# Time for an upgrade from F350 to F550



## sgoalie23 (Jun 20, 2004)

Gentlemen,
PART I: Here we go. Our business has grown so much that we are considering replacing our 1989 F350 diesel dump that is in good shape with a F550 dump. We need to take into consideration that the vehicle will also be used for plowing residential driveways. The truck we saw this afternoon is a 2002 F550 XL, 4x4, 7.3PSD, auto, a/c, mason dump with 75,000 miles. It also comes with a plow. Tires are at about 60%. Asking price is $28,000. We mainly use the dump for mulch and soil, however we are expanding at a nicely controlled rate and foresee more use for a vehicle of this rating. I also thought of the Chevy 4500 but thought it would be too big to fit into residential driveways. Your thoughts and comments are appreciated. By the way, what may we expect in fuel consumption. I am assuming that the gears are 4:11s.
PART II: My son and I looked at another F550 and also test drove it at a Ford dealer. This one was basically the same set up as the other one, but was in better shape, had 28,000 miles on it, rode smoother and had better pick up. The interior seat was ripped at the driver's left seam. Has a plow frame but no plow. We can transfer our 9ft Fisher from the other truck to this one. We have a verbal agreement at $25,000 and the dealer fixes the seat. I am waiting to hear back on Monday if it is a go. This was also posted on Lawnsite to get both summer and winter view points.
Mark (sgoalie's father)


----------



## pools&plowingct (Nov 18, 2005)

i can tell u the 7.3 is a great motor but u don't want the meyer plow , well i wouldn't if i was your shoes as for mileage i couldn't tell ya good luckwith your decision


----------



## MickiRig1 (Dec 5, 2003)

I would go with the lower milage/price truck. Just keep in mind that the 30k service on the truck is coming up. The diesel will go for a huge amount of miles(7.3 PSD), so the engine's not an issue.


----------



## J29 (Feb 14, 2006)

*F550*

sgoalie23,
You were talking about fuel consumption and assumed that the 550 had 4.11 rears...I am not 100% sure, but am fairly positive that 4.88s were the only ratio available for 550 diesels. Will definitely burn a little more gas than your 89, but the newer engine with fewer miles than the 89 may help make up for that a little bit. As far as size goes, I don't believe that the difference is that great from your 350 dump, but again, not 100% sure...just trying to give my 2 cents. What year is the 550 that you have the verbal agreement, just out of curiousity.
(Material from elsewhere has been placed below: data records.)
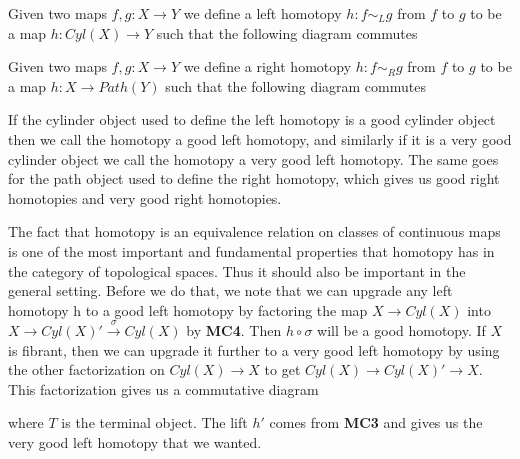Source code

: \begin{definition}
Given two maps $f,g: X\rightarrow Y$ we define a left homotopy $h:f\sim_L g$ from $f$ to $g$ to be a map $h: Cyl(X)\rightarrow Y$ such that the following diagram commutes
\begin{center}
\end{center}
\end{definition}

\begin{definition}
Given two maps $f,g: X\rightarrow Y$ we define a right homotopy $h:f\sim_R g$ from $f$ to $g$ to be a map $h: X\rightarrow Path(Y)$ such that the following diagram commutes
\begin{center}
\end{center}
\end{definition}

If the cylinder object used to define the left homotopy is a good cylinder object then we call the homotopy a good left homotopy, and similarly if it is a very good cylinder object we call the homotopy a very good left homotopy. The same goes for the path object used to define the right homotopy, which gives us good right homotopies and very good right homotopies.

The fact that homotopy is an equivalence relation on classes of continuous maps is one of the most important and fundamental properties that homotopy has in the category of topological spaces. Thus it should also be important in the general setting. Before we do that, we note that we can upgrade any left homotopy h to a good left homotopy by factoring the map $X\rightarrow Cyl(X)$ into $X\rightarrow Cyl(X)' \overset{\sigma}\rightarrow Cyl(X)$ by \textbf{MC4}. Then $h\circ \sigma$ will be a good homotopy. If $X$ is fibrant, then we can upgrade it further to a very good left homotopy by using the other factorization on $Cyl(X)\rightarrow X$ to get $Cyl(X)\rightarrow Cyl(X)'\rightarrow X$. This factorization gives us a commutative diagram
\begin{center}
\end{center}
where $T$ is the terminal object. The lift $h'$ comes from \textbf{MC3} and gives us the very good left homotopy that we wanted. 

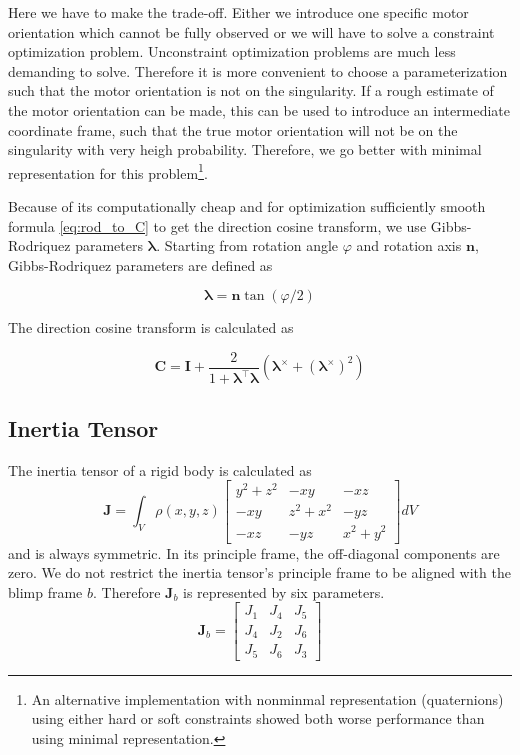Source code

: Here we have to make the trade-off. Either we introduce one specific motor orientation which cannot be fully observed or we will have to solve a constraint optimization problem.
Unconstraint optimization problems are much less demanding to solve.
Therefore it is more convenient to choose a parameterization such that the motor orientation is not on the singularity.
If a rough estimate of the motor orientation can be made, this can be used to introduce an intermediate coordinate frame, such that the true motor orientation will not be on the singularity with very heigh probability.
Therefore, we go better with minimal representation for this problem\footnote{
An alternative implementation with nonminmal representation (quaternions) using either hard or soft constraints showed both worse performance than using minimal representation.
}.

Because of its computationally cheap and for optimization sufficiently smooth formula \eqref{eq:rod_to_C} to get the direction cosine transform, we use Gibbs-Rodriquez parameters $\boldsymbol{\lambda}$. Starting from rotation angle $\varphi$ and rotation axis $\mathbf{n}$, Gibbs-Rodriquez parameters are defined as

\begin{equation}
\boldsymbol{\lambda} = \mathbf{n} \tan(\varphi/2) 
\end{equation}

The direction cosine transform is calculated as

\begin{equation}
\label{eq:rod_to_C}
\mathbf{C} = \mathbf{I} + \frac{2}{1+\boldsymbol{\lambda}^\top \boldsymbol{\lambda}}
\left(\boldsymbol{\lambda}^\times + \left(\boldsymbol{\lambda}^\times\right)^2\right)
\end{equation}

\subsection{Inertia Tensor}
\label{sub:par_inertia}
The inertia tensor of a rigid body is calculated as
\begin{equation}
\mathbf{J} = \int_V \rho(x,y,z) 
\left[ \begin{array}{ccc}
y^2+z^2 & - xy    & - xz \\
- xy    & z^2+x^2 & - yz \\
- xz    & - yz    & x^2+y^2
\end{array} \right] dV
\end{equation}
and is always symmetric.
In its principle frame, the off-diagonal components are zero. We do not restrict the inertia tensor's principle frame to be aligned with the blimp frame $b$.
Therefore $\mathbf{J}_b$ is represented by six parameters.
\begin{equation}
\mathbf{J}_b = 
\left[ \begin{array}{ccc}
J_1 & J_4 & J_5 \\
J_4 & J_2 & J_6 \\
J_5 & J_6 & J_3
\end{array} \right]
\end{equation}



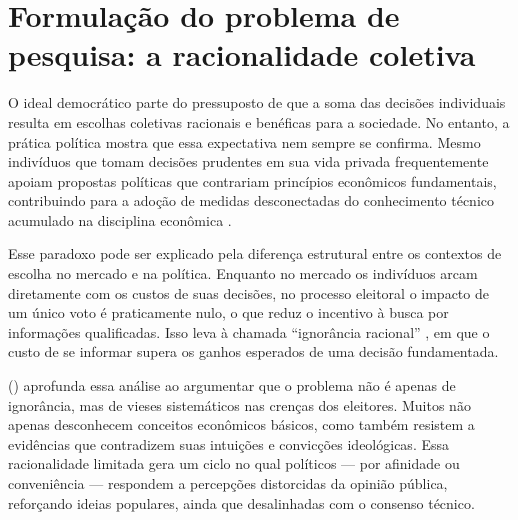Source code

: 
\section{Formulação do problema de pesquisa: a racionalidade coletiva} %


O ideal democrático parte do pressuposto de que a soma das decisões individuais resulta em escolhas coletivas racionais e benéficas para a sociedade. No entanto, a prática política mostra que essa expectativa nem sempre se confirma. Mesmo indivíduos que tomam decisões prudentes em sua vida privada frequentemente apoiam propostas políticas que contrariam princípios econômicos fundamentais, contribuindo para a adoção de medidas desconectadas do conhecimento técnico acumulado na disciplina econômica \cite{downs1957economic,The_Myth_of_the_Rational_Voter}.

Esse paradoxo pode ser explicado pela diferença estrutural entre os contextos de escolha no mercado e na política. Enquanto no mercado os indivíduos arcam diretamente com os custos de suas decisões, no processo eleitoral o impacto de um único voto é praticamente nulo, o que reduz o incentivo à busca por informações qualificadas. Isso leva à chamada “ignorância racional” \cite{downs1957economic}, em que o custo de se informar supera os ganhos esperados de uma decisão fundamentada.

 (\citeyear{The_Myth_of_the_Rational_Voter}) aprofunda essa análise ao argumentar que o problema não é apenas de ignorância, mas de vieses sistemáticos nas crenças dos eleitores. Muitos não apenas desconhecem conceitos econômicos básicos, como também resistem a evidências que contradizem suas intuições e convicções ideológicas. Essa racionalidade limitada gera um ciclo no qual políticos — por afinidade ou conveniência — respondem a percepções distorcidas da opinião pública, reforçando ideias populares, ainda que desalinhadas com o consenso técnico.

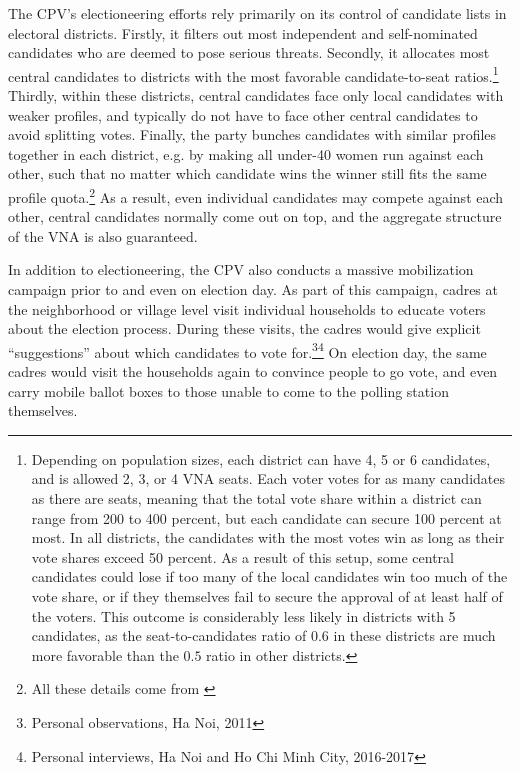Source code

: \documentclass[12pt]{article}
\newcommand{\1}{\mathbbm{1}}
\begin{document}
The CPV's electioneering efforts rely primarily on its control of candidate lists in electoral districts. Firstly, it filters out most independent and self-nominated candidates who are deemed to pose serious threats. Secondly, it allocates most central candidates to districts with the most favorable candidate-to-seat ratios.\footnote{Depending on population sizes, each district can have 4, 5 or 6 candidates, and is allowed 2, 3, or 4 VNA seats. Each voter votes for as many candidates as there are seats, meaning that the total vote share within a district can range from 200 to 400 percent, but each candidate can secure 100 percent at most. In all districts, the candidates with the most votes win as long as their vote shares exceed 50 percent. As a result of this setup, some central candidates could lose if too many of the local candidates win too much of the vote share, or if they themselves fail to secure the approval of at least half of the voters. This outcome is considerably less likely in districts with 5 candidates, as the seat-to-candidates ratio of $0.6$ in these districts are much more favorable than the $0.5$ ratio in other districts.} Thirdly, within these districts, central candidates face only local candidates with weaker profiles, and typically do not have to face other central candidates to avoid splitting votes. Finally, the party bunches candidates with similar profiles together in each district, e.g. by making all under-40 women run against each other, such that no matter which candidate wins the winner still fits the same profile quota.\footnote{All these details come from \citep{MaleskySchuler2011}} As a result, even individual candidates may compete against each other, central candidates normally come out on top, and the aggregate structure of the VNA is also guaranteed. 

In addition to electioneering, the CPV also conducts a massive mobilization campaign prior to and even on election day. As part of this campaign, cadres at the neighborhood or village level visit individual households to educate voters about the election process. During these visits, the cadres would give explicit ``suggestions'' about which candidates to vote for.\footnote{Personal observations, Ha Noi, 2011}\footnote{Personal interviews, Ha Noi and Ho Chi Minh City, 2016-2017} On election day, the same cadres would visit the households again to convince people to go vote, and even carry mobile ballot boxes to those unable to come to the polling station themselves.
\end{document}
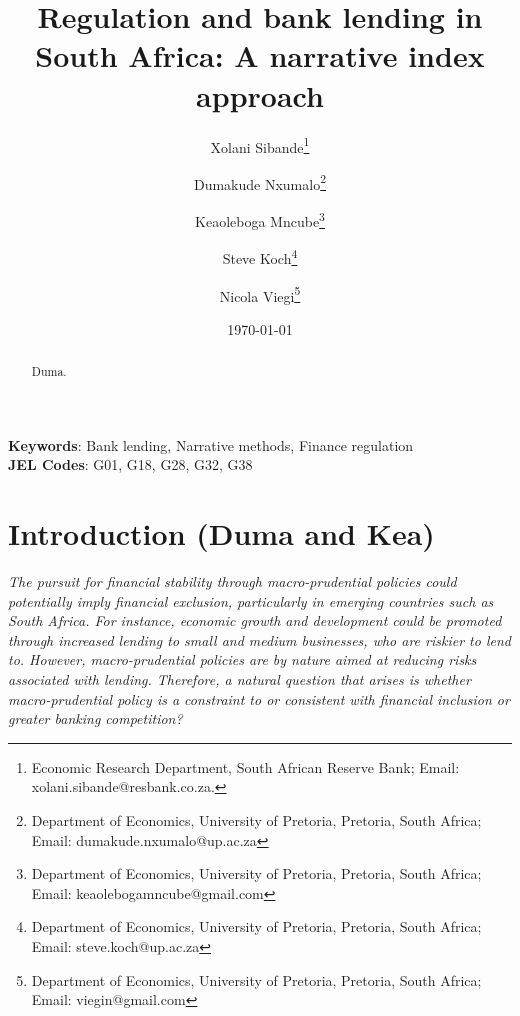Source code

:\documentclass[
  letterpaper,
  DIV=11,
  numbers=noendperiod]{scrartcl}
\author{}
\date{}
\begin{document}
\title{Regulation and bank lending in South Africa: A narrative index approach}





\author {Xolani Sibande\footnote{Economic Research Department, South African Reserve Bank; Email: xolani.sibande@resbank.co.za.} \and
Dumakude Nxumalo\footnote{Department of Economics, University of Pretoria, Pretoria, South Africa; Email: dumakude.nxumalo@up.ac.za} \and
Keaoleboga Mncube\footnote{Department of Economics, University of Pretoria, Pretoria, South Africa; Email: keaolebogamncube@gmail.com} \and
Steve Koch\footnote{Department of Economics, University of Pretoria, Pretoria, South Africa; Email: steve.koch@up.ac.za} \and
Nicola Viegi\footnote{Department of Economics, University of Pretoria, Pretoria, South Africa; Email: viegin@gmail.com}}


\date{\today}
\maketitle

\begin{abstract}
Duma.

\end{abstract}

\noindent\textbf{Keywords}: Bank lending, Narrative methods, Finance regulation\\
\textbf{JEL Codes}: G01, G18, G28, G32, G38
\newpage

\ifdefined\Shaded\renewenvironment{Shaded}{\begin{tcolorbox}[interior hidden, enhanced, borderline west={3pt}{0pt}{shadecolor}, frame hidden, breakable, boxrule=0pt, sharp corners]}{\end{tcolorbox}}\fi

\hypertarget{introduction-duma-and-kea}{%
\section{Introduction (Duma and Kea)}\label{introduction-duma-and-kea}}

\textit{The pursuit for financial stability through macro-prudential policies could potentially imply financial exclusion, particularly in emerging countries such as South Africa. For instance, economic growth and development could be promoted through increased lending to small and medium businesses, who are riskier to lend to. However, macro-prudential policies are by nature aimed at reducing risks associated with lending. Therefore, a natural question that arises is whether macro-prudential policy is a constraint to or consistent with financial inclusion or greater banking competition?}
\end{document}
I would also go with the lower mileage truck. Good luck with whichever you choose. Let us know the result.


----------



## sgoalie23 (Jun 20, 2004)

The second F550 with the lower mileage is a 2001. The salesman also said that it had a limited slip diff. He stated that you could tell due to the shape of the differential.


----------



## J29 (Feb 14, 2006)

*L/S Diff.*

sgoalie23,
I have never heard that you could tell that an axle was a limited slip by its look. Not saying it isn't true, just I have never heard that. I always thought the only way to tell, other than taking it apart, was by checking the code on the axle tag. I believe the clutch packs that make it limited slip are all internal and do not affect the outer shape of the diff. Has anyone else heard of this?? If so, please enlighten me. I've never met a salesman I could trust! That's pretty low mileage for an 01...just a little over 5k a year...can't go wrong with that. J.


----------



## Joe D (Oct 2, 2005)

They use the same rear axle housing for open or limited slip diffs. Tytpical salesman instead of reading the codes and looking them up in the computer he just BS's his way through it.


----------



## PORTER 05 (Dec 28, 2005)

1st if youre only hauling mulch / soil and plowing, just go with the 350....no need to be flashy, and you could save alittle$$$...+ WATCH out for the oil pan and the oil cooler system, i JUST bought a 2000 ford f 350 PSD and had to replace both with in 2 months how much ohhhhhh juuuuust $2,600, so make sure you get on youre back and check that out, if it is rusty DONT buy it!!!!!!!!!!!!!!!!!!!!!!!!!!!!!!!!


----------



## PORTER 05 (Dec 28, 2005)

plus i would'nt buy anything with a meyer on it, only fisher for me!


----------



## sgoalie23 (Jun 20, 2004)

If the deal goes through, we have a 9Ft fisher on another truck and we will switch to the 550. The picture is of the first truck we looked at. The second has the frame only for a Curtis but no plow. We should find out later today about the deal.
Mark


----------



## PORTER 05 (Dec 28, 2005)

like i said watch out for the oil pan, and oil cooler!


----------



## sgoalie23 (Jun 20, 2004)

*Limited Slip Diff?*

Gentlemen,
I was on the www.dieselstop.com and found this: (maybe it will help others)

"N NUMBER:

The first three vehicle identification number (VIN) positions are the world manufacturer code. 
1FD - Ford Motor Company, USA, incomplete vehicle 
1FM - Ford Motor Company, USA, multi-purpose vehicle 
1FT - Ford Motor Company, USA, truck, completed vehicle 
2FM - Ford Motor Company, Canada, multi-purpose vehicle 
3FD - Ford Motor Company, Mexico, incomplete vehicle

The fourth VIN position is the vehicle brake type and GVWR code (all vehicles use hydraulic brakes). 
N - 8,501-9,000 pounds GVWR with driver and front passenger air bags 
S - 9,001-10,000 pounds GVWR with driver and front passenger air bags 
W - 10,001-14,000 pounds GVWR with driver and front passenger air bags 
X - 14,001-16,000 pounds GVWR with driver and front passenger air bags 
A - 16,001-19,500 pounds GVWR with driver and front passenger air bags 
H - 8,501-9,000 pounds GVWR, without air bags (Mexico) 
J - 9,000-10,000 pounds GVWR, without air bags (Mexico) 
K - 10,001-14,000 pounds GVWR, without air bags (Mexico) 
L - 14,001-16,000 pounds GVWR, without air bags (Mexico) 
M - 16,001-19,500 pounds GVWR, without air bags (Mexico)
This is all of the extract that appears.